[Start of section]

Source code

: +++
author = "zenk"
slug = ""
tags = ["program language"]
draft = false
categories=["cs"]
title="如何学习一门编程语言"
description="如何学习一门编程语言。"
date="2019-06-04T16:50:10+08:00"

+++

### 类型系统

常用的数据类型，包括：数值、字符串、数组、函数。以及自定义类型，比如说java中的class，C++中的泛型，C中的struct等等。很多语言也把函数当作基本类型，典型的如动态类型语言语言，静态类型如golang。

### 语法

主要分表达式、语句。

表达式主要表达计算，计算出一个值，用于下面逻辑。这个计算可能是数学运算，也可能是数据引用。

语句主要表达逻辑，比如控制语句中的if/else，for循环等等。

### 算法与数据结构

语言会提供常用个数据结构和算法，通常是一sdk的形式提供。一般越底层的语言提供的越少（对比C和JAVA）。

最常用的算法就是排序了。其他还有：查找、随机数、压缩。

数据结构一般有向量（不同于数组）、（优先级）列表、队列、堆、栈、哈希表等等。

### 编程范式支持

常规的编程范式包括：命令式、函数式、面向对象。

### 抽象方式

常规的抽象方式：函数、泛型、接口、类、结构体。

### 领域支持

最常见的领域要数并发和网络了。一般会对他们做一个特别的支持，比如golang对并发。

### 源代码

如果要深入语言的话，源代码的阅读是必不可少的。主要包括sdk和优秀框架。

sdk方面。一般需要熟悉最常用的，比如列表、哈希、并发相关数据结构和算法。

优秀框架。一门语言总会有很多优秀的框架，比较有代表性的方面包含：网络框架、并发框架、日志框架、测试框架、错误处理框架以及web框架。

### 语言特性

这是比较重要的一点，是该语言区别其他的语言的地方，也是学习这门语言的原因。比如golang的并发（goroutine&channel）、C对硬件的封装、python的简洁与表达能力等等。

[End of section]

> _Try it_: Copy all lines of the preceding data that hold the word "如何学习一门编程语言".

> _Solution to this exercise_:
title="如何学习一门编程语言"
description="如何学习一门编程语言。"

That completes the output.